In 1959, the Junior Springboks had toured to Argentina, where they played a series of friendly matches. The South Africans were impressed by the rugby environment in the country and their visit paved the way for the trip of the Argentine team. As a result, in 1964 the South African Rugby Union sent an invitation to the UAR to send a representative team there.
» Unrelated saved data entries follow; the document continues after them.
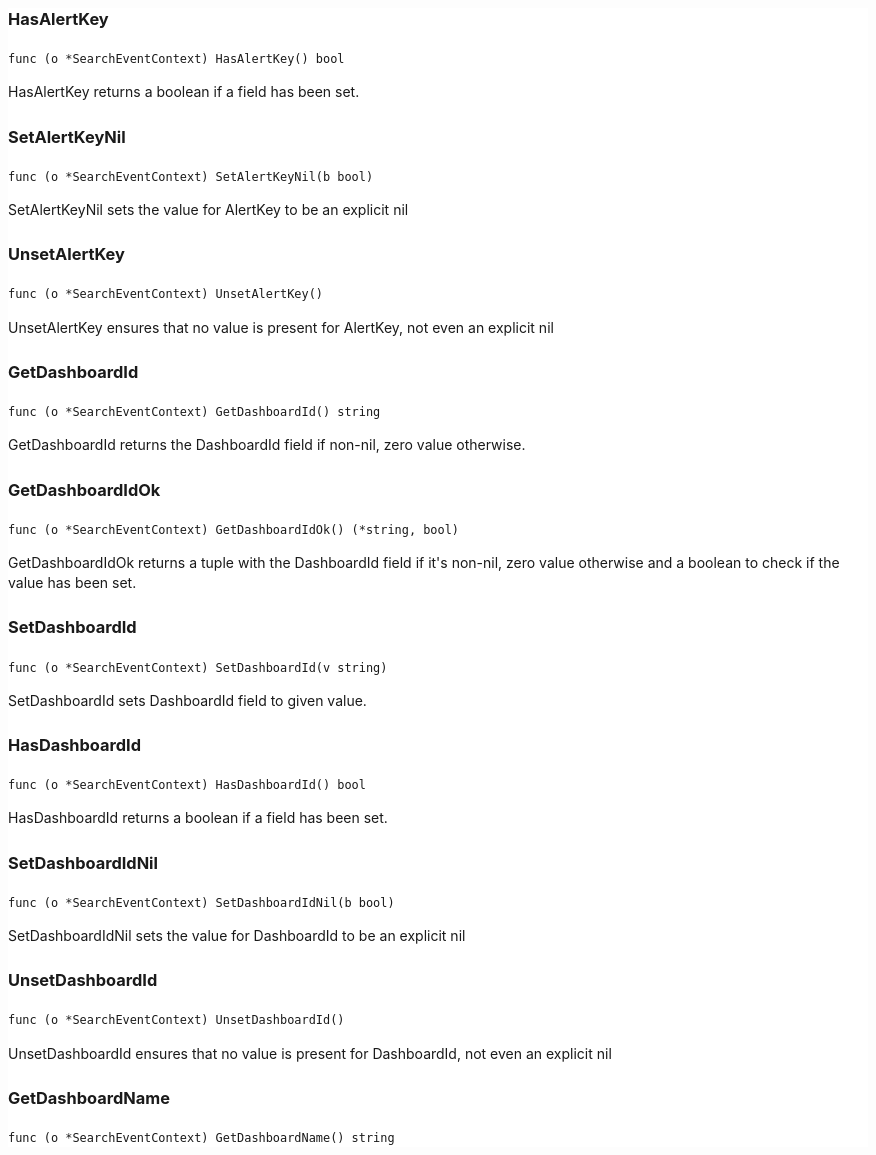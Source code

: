 ### HasAlertKey

`func (o *SearchEventContext) HasAlertKey() bool`

HasAlertKey returns a boolean if a field has been set.

### SetAlertKeyNil

`func (o *SearchEventContext) SetAlertKeyNil(b bool)`

 SetAlertKeyNil sets the value for AlertKey to be an explicit nil

### UnsetAlertKey
`func (o *SearchEventContext) UnsetAlertKey()`

UnsetAlertKey ensures that no value is present for AlertKey, not even an explicit nil
### GetDashboardId

`func (o *SearchEventContext) GetDashboardId() string`

GetDashboardId returns the DashboardId field if non-nil, zero value otherwise.

### GetDashboardIdOk

`func (o *SearchEventContext) GetDashboardIdOk() (*string, bool)`

GetDashboardIdOk returns a tuple with the DashboardId field if it's non-nil, zero value otherwise
and a boolean to check if the value has been set.

### SetDashboardId

`func (o *SearchEventContext) SetDashboardId(v string)`

SetDashboardId sets DashboardId field to given value.

### HasDashboardId

`func (o *SearchEventContext) HasDashboardId() bool`

HasDashboardId returns a boolean if a field has been set.

### SetDashboardIdNil

`func (o *SearchEventContext) SetDashboardIdNil(b bool)`

 SetDashboardIdNil sets the value for DashboardId to be an explicit nil

### UnsetDashboardId
`func (o *SearchEventContext) UnsetDashboardId()`

UnsetDashboardId ensures that no value is present for DashboardId, not even an explicit nil
### GetDashboardName

`func (o *SearchEventContext) GetDashboardName() string`
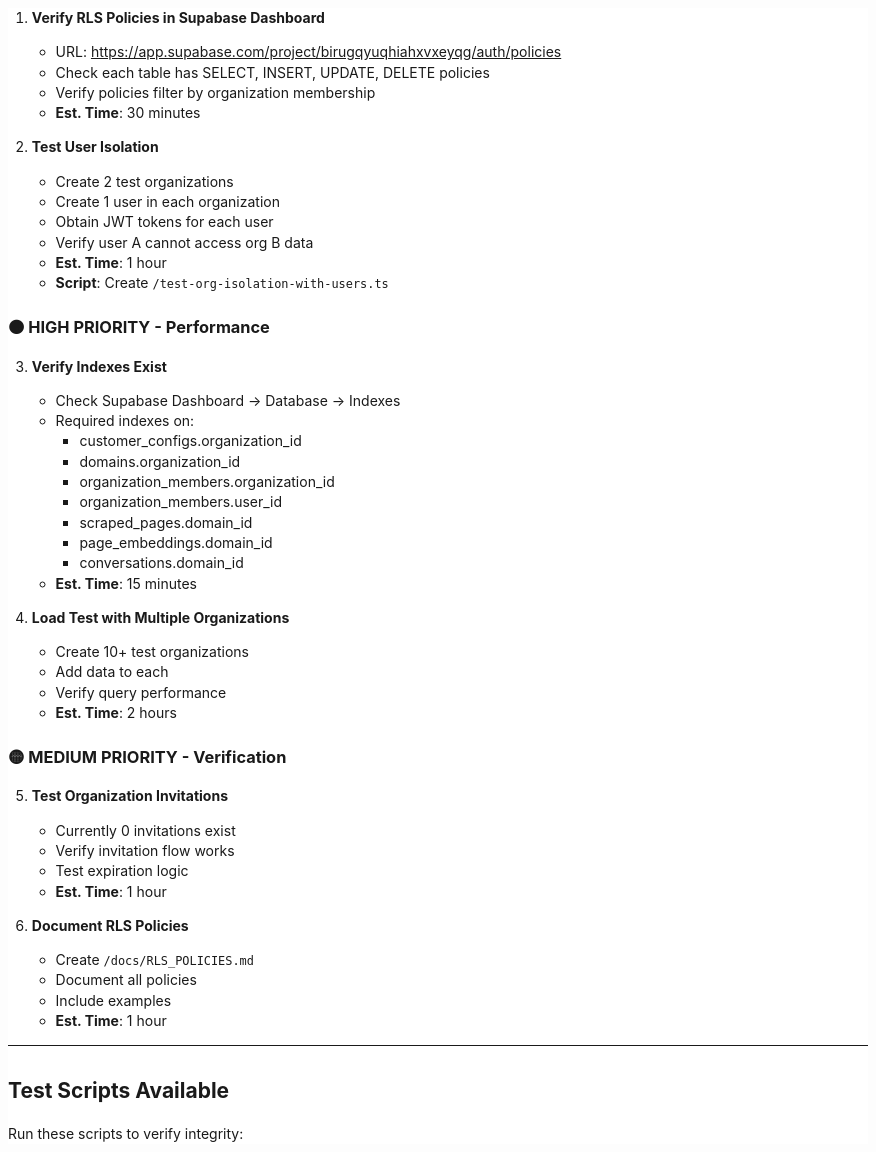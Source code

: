 1. **Verify RLS Policies in Supabase Dashboard**
   - URL: https://app.supabase.com/project/birugqyuqhiahxvxeyqg/auth/policies
   - Check each table has SELECT, INSERT, UPDATE, DELETE policies
   - Verify policies filter by organization membership
   - **Est. Time**: 30 minutes

2. **Test User Isolation**
   - Create 2 test organizations
   - Create 1 user in each organization
   - Obtain JWT tokens for each user
   - Verify user A cannot access org B data
   - **Est. Time**: 1 hour
   - **Script**: Create `/test-org-isolation-with-users.ts`

### 🟠 HIGH PRIORITY - Performance

3. **Verify Indexes Exist**
   - Check Supabase Dashboard → Database → Indexes
   - Required indexes on:
     - customer_configs.organization_id
     - domains.organization_id
     - organization_members.organization_id
     - organization_members.user_id
     - scraped_pages.domain_id
     - page_embeddings.domain_id
     - conversations.domain_id
   - **Est. Time**: 15 minutes

4. **Load Test with Multiple Organizations**
   - Create 10+ test organizations
   - Add data to each
   - Verify query performance
   - **Est. Time**: 2 hours

### 🟡 MEDIUM PRIORITY - Verification

5. **Test Organization Invitations**
   - Currently 0 invitations exist
   - Verify invitation flow works
   - Test expiration logic
   - **Est. Time**: 1 hour

6. **Document RLS Policies**
   - Create `/docs/RLS_POLICIES.md`
   - Document all policies
   - Include examples
   - **Est. Time**: 1 hour

---

## Test Scripts Available

Run these scripts to verify integrity:
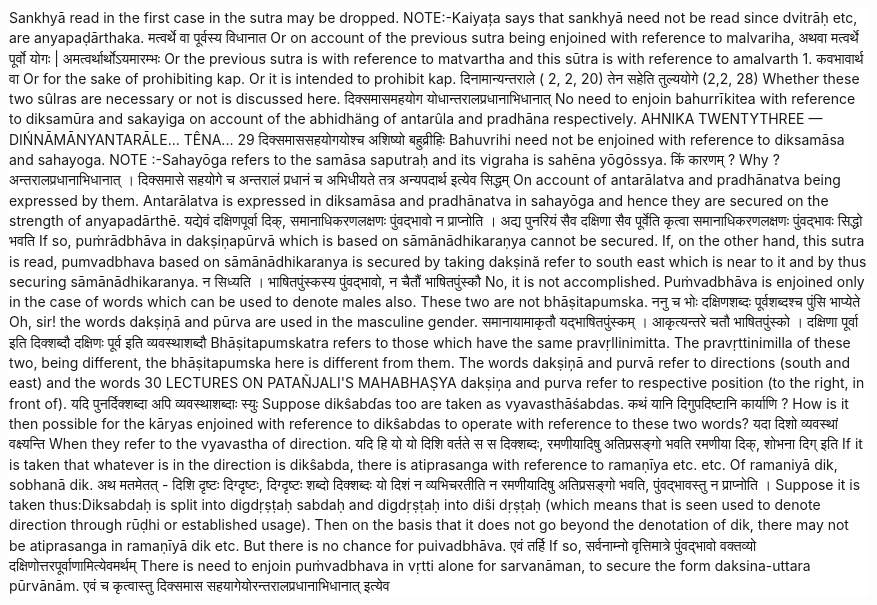 Sankhyā read in the first case in the sutra may be dropped. 
NOTE:-Kaiyața says that sankhyā need not be read since dvitrāḥ etc, are anyapaḍārthaka. 
मत्वर्थे वा पूर्वस्य विधानात 
Or on account of the previous sutra being enjoined with reference to malvariha, 
अथवा मत्वर्थे पूर्वो योगः | अमत्वर्थार्थोऽयमारम्भः 
Or the previous sutra is with reference to matvartha and this sūtra is with reference to amalvarth 1. 
कवभावार्थ वा Or for the sake of prohibiting kap. 
Or it is intended to prohibit kap. 
दिनामान्यन्तराले ( 2, 2, 20) 
तेन सहेति तुल्ययोगे (2,2, 28) 
Whether these two sûlras are necessary or not is discussed here. 
दिक्समासमहयोग योधान्तरालप्रधानाभिधानात् 
No need to enjoin bahurrīkitea with reference to diksamūra and sakayiga on account of the abhidhäng of antarûla and pradhāna respectively. 
AHNIKA TWENTYTHREE — DIŃNĀMĀNYANTARĀLE... TÊNA... 29 
दिक्समाससहयोगयोश्च अशिष्यो बहुव्रीहिः 
Bahuvrihi need not be enjoined with reference to diksamāsa and sahayoga. 
NOTE :-Sahayōga refers to the samāsa saputraḥ and its vigraha is sahēna yōgōssya. 
किं कारणम् ? Why ? 
अन्तरालप्रधानाभिधानात् । दिक्समासे सहयोगे च अन्तरालं प्रधानं च अभिधीयते तत्र अन्यपदार्थ इत्येव सिद्धम् 
On account of antarālatva and pradhānatva being expressed by them. Antarālatva is expressed in diksamāsa and pradhānatva in sahayōga and hence they are secured on the strength of anyapadārthē. 
यद्येवं दक्षिणपूर्वा दिक्, समानाधिकरणलक्षणः पुंवद्भावो न प्राप्नोति । अद्य पुनरियं सैव दक्षिणा सैव पूर्वेति कृत्वा समानाधिकरणलक्षणः पुंवद्भावः सिद्धो भवति 
If so, puṁrādbhāva in dakṣiṇapūrvā which is based on sāmānādhikaraṇya cannot be secured. If, on the other hand, this sutra is read, pumvadbhava based on sāmānādhikaranya is secured by taking dakṣină refer to south east which is near to it and by thus securing sāmānādhikaranya. 
न सिध्यति । भाषितपुंस्कस्य पुंवद्भावो, न चैतौं भाषितपुंस्कौ 
No, it is not accomplished. Puṁvadbhāva is enjoined only in the case of words which can be used to denote males also. These two are not bhāṣitapumska. 
ननु च भोः दक्षिणशब्दः पूर्वशब्दश्च पुंसि भाप्येते 
Oh, sir! the words dakṣiņā and pūrva are used in the masculine gender. 
समानायामाकृतौ यद्भाषितपुंस्कम् । आकृत्यन्तरे चतौ भाषितपुंस्को । दक्षिणा पूर्वा इति दिक्शब्दौ दक्षिणः पूर्व इति व्यवस्थाशब्दौ 
Bhāṣitapumskatra refers to those which have the same pravṛllinimitta. The pravṛttinimilla of these two, being different, the bhāṣitapumska here is different from them. The words dakṣiņā and purvā refer to directions (south and east) and the words 
30 
LECTURES ON PATAÑJALI'S MAHABHAṢYA 
dakṣiņa and purva refer to respective position (to the right, in front of). 
यदि पुनर्दिक्शब्दा अपि व्यवस्थाशब्दाः स्युः 
Suppose dikŝabɗas too are taken as vyavasthāśabdas. 
कथं यानि दिगुपदिष्टानि कार्याणि ? 
How is it then possible for the kāryas enjoined with reference to dikŝabdas to operate with reference to these two words? 
यदा दिशो व्यवस्थां वक्ष्यन्ति 
When they refer to the vyavastha of direction. 
यदि हि यो यो दिशि वर्तते स स दिक्शब्दः, रमणीयादिषु अतिप्रसङ्गो 
भवति रमणीया दिक्, शोभना दिग् इति 
If it is taken that whatever is in the direction is dikŝabda, there is atiprasanga with reference to ramaṇīya etc. 
etc. Of ramaniyā dik, sobhanā dik. 
अथ मतमेतत् - दिशि दृष्टः दिग्दृष्टः, दिग्दृष्टः शब्दो दिक्शब्दः यो दिशं न व्यभिचरतीति न रमणीयादिषु अतिप्रसङ्गो भवति, पुंवद्भावस्तु न प्राप्नोति । Suppose it is taken thus:Diksabdaḥ is split into digdṛṣṭaḥ sabdaḥ and digdṛṣṭaḥ into diŝi dṛṣṭaḥ (which means that is seen used to denote direction through rūḍhi or established usage). Then on the basis that it does not go beyond the denotation of dik, there may not be atiprasanga in ramaṇīyā dik etc. But there is no chance for puivadbhāva. 
एवं तर्हि If so, 
सर्वनाम्नो वृत्तिमात्रे पुंवद्भावो वक्तव्यो दक्षिणोत्तरपूर्वाणामित्येवमर्थम् 
There is need to enjoin puṁvadbhava in vṛtti alone for sarvanāman, to secure the form daksina-uttara pūrvānām. 
एवं च कृत्वास्तु दिक्समास सहयागेयोरन्तरालप्रधानाभिधानात् इत्येव 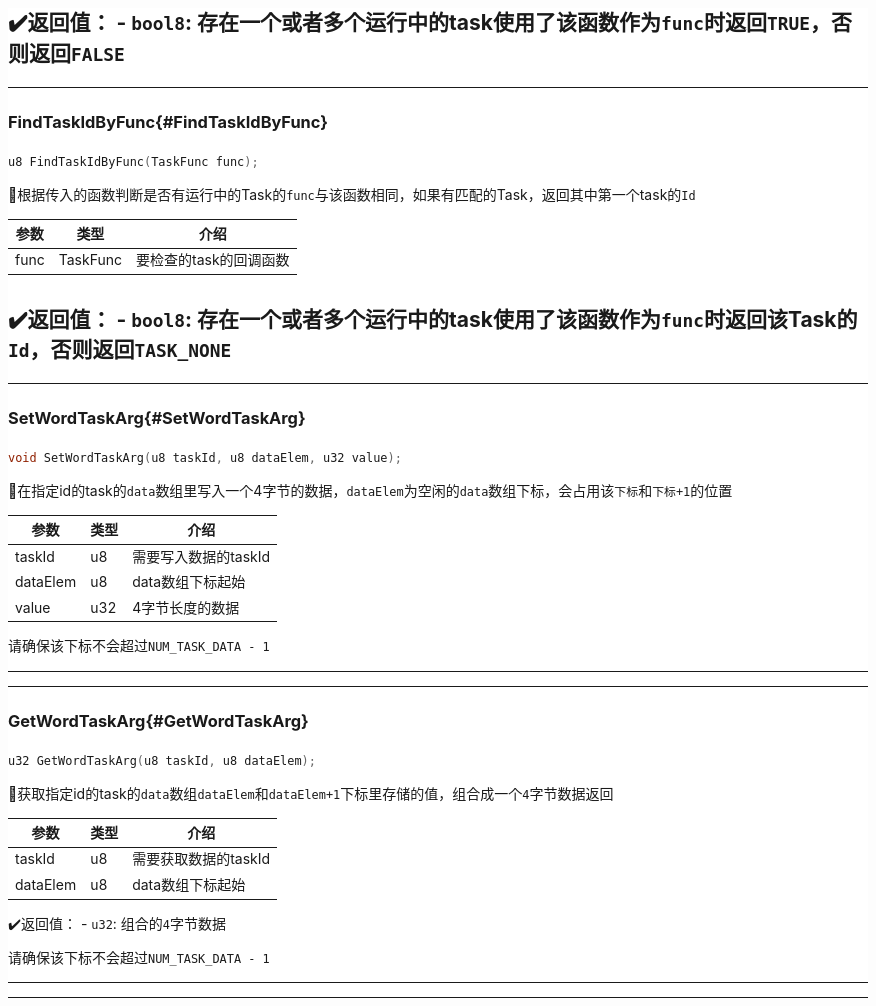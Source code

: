 ✔️返回值：
    - `bool8`: 存在一个或者多个运行中的task使用了该函数作为`func`时返回`TRUE`，否则返回`FALSE`
---
---

### FindTaskIdByFunc{#FindTaskIdByFunc}
```c
u8 FindTaskIdByFunc(TaskFunc func);
```
💬根据传入的函数判断是否有运行中的Task的`func`与该函数相同，如果有匹配的Task，返回其中第一个task的`Id`

| 参数 | 类型 | 介绍 |
| --- | --- | --- |
| func | TaskFunc | 要检查的task的回调函数 |

✔️返回值：
    - `bool8`: 存在一个或者多个运行中的task使用了该函数作为`func`时返回该Task的`Id`，否则返回`TASK_NONE`
---
---

### SetWordTaskArg{#SetWordTaskArg}
```c
void SetWordTaskArg(u8 taskId, u8 dataElem, u32 value);
```
💬在指定id的task的`data`数组里写入一个4字节的数据，`dataElem`为空闲的`data`数组下标，会占用该`下标`和`下标+1`的位置

| 参数 | 类型 | 介绍 |
| --- | --- | --- |
| taskId | u8 | 需要写入数据的taskId |
| dataElem | u8 | data数组下标起始 |
| value | u32 | 4字节长度的数据 |

请确保该下标不会超过`NUM_TASK_DATA - 1`

---
---

### GetWordTaskArg{#GetWordTaskArg}
```c
u32 GetWordTaskArg(u8 taskId, u8 dataElem);
```
💬获取指定id的task的`data`数组`dataElem`和`dataElem+1`下标里存储的值，组合成一个`4`字节数据返回

| 参数 | 类型 | 介绍 |
| --- | --- | --- |
| taskId | u8 | 需要获取数据的taskId |
| dataElem | u8 | data数组下标起始 |

✔️返回值：
    - `u32`: 组合的`4`字节数据
  
请确保该下标不会超过`NUM_TASK_DATA - 1`

---
---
The SARU wanted a foreign team to play there with the purpose of spreading the practise of rugby in South Africa.

South African Danie Craven served as adviser for the team to prepare the tour, while the SA Union sent Izak van Heerden to help the Argentine Rugby Union to prepare the tour and collaborate with coaches Alberto Camardón (main coach) and Angel Guastella (second coach).

The national team played a series of preparatory games before the tour, facing local clubs and provincial representatives such as Universitario (LP) Obras Sanitarias, Alumni, Newman, Córdoba RU, Rosario RU, Duendes and Old Georgian

I remember the first day of training at Gimnasia y Esgrima under a strong rain. In those times, trainings used to be cancelled when it rained. When (Izak) van Heerden came he didn't find any player on the field; We were in the bar, playing "truco". The guy ordered us to change our clothes immediately. There were two hours of tough training, with diverse crawl movements. He changed the method, with an unusually hard way of training. We trained double shifts, morning and night, and went to our respective jobs in the middle (...) It was extremely strict, but we saw the results at last
— Aitor Otaño, captain of the team, about the training

The first two matches in South Africa were extremely hard for the Argentine squad, in disadvantage on the physical power and the tough play by their rivals. Nevertheless, Argentine players vowed themselves to change the history from then on. The "key game" of the tour was the match v. Southern Universities won by Argentina 22–6. The local media entitled "Argentina shattered the cradle of South African rugby" after that match.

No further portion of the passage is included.